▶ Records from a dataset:

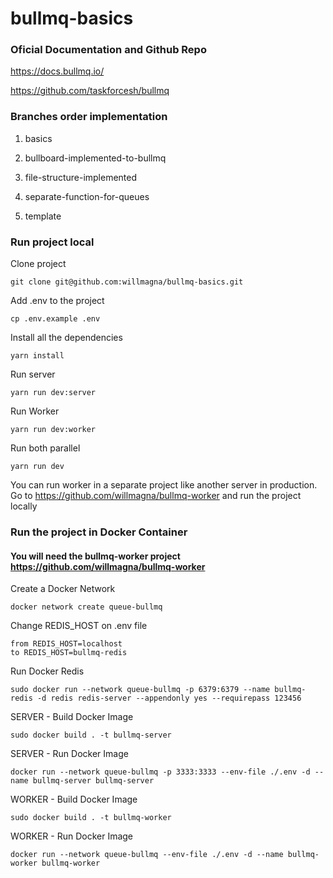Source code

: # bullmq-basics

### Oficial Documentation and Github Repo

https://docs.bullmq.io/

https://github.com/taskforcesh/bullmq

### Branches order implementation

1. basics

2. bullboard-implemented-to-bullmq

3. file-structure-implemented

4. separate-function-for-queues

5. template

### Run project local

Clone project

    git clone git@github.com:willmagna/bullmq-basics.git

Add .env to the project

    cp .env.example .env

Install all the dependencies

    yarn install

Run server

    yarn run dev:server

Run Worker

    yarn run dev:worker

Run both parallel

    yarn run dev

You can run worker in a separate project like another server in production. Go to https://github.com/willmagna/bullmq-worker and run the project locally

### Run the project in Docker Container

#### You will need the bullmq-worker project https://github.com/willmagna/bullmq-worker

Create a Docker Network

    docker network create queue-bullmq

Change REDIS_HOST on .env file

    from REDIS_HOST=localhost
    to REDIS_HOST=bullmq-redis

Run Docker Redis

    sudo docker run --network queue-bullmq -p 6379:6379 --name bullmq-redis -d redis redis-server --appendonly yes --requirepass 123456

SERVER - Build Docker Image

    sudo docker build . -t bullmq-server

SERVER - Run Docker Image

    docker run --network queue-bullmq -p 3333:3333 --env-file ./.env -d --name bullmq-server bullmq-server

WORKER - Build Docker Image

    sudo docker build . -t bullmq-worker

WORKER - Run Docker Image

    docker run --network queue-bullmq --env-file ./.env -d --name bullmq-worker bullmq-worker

▶ DESCRIPTION OF THE TASK:
Look through the entries above and quote exactly the lines from the line with "git clone git@github.com:willmagna/bullmq-basics.git" to the line with "WORKER - Build Docker Image", counting both of those lines.

▶ EXPECTED ANSWER:
    git clone git@github.com:willmagna/bullmq-basics.git

Add .env to the project

    cp .env.example .env

Install all the dependencies

    yarn install

Run server

    yarn run dev:server

Run Worker

    yarn run dev:worker

Run both parallel

    yarn run dev

You can run worker in a separate project like another server in production. Go to https://github.com/willmagna/bullmq-worker and run the project locally

### Run the project in Docker Container

#### You will need the bullmq-worker project https://github.com/willmagna/bullmq-worker

Create a Docker Network

    docker network create queue-bullmq

Change REDIS_HOST on .env file

    from REDIS_HOST=localhost
    to REDIS_HOST=bullmq-redis

Run Docker Redis

    sudo docker run --network queue-bullmq -p 6379:6379 --name bullmq-redis -d redis redis-server --appendonly yes --requirepass 123456

SERVER - Build Docker Image

    sudo docker build . -t bullmq-server

SERVER - Run Docker Image

    docker run --network queue-bullmq -p 3333:3333 --env-file ./.env -d --name bullmq-server bullmq-server

WORKER - Build Docker Image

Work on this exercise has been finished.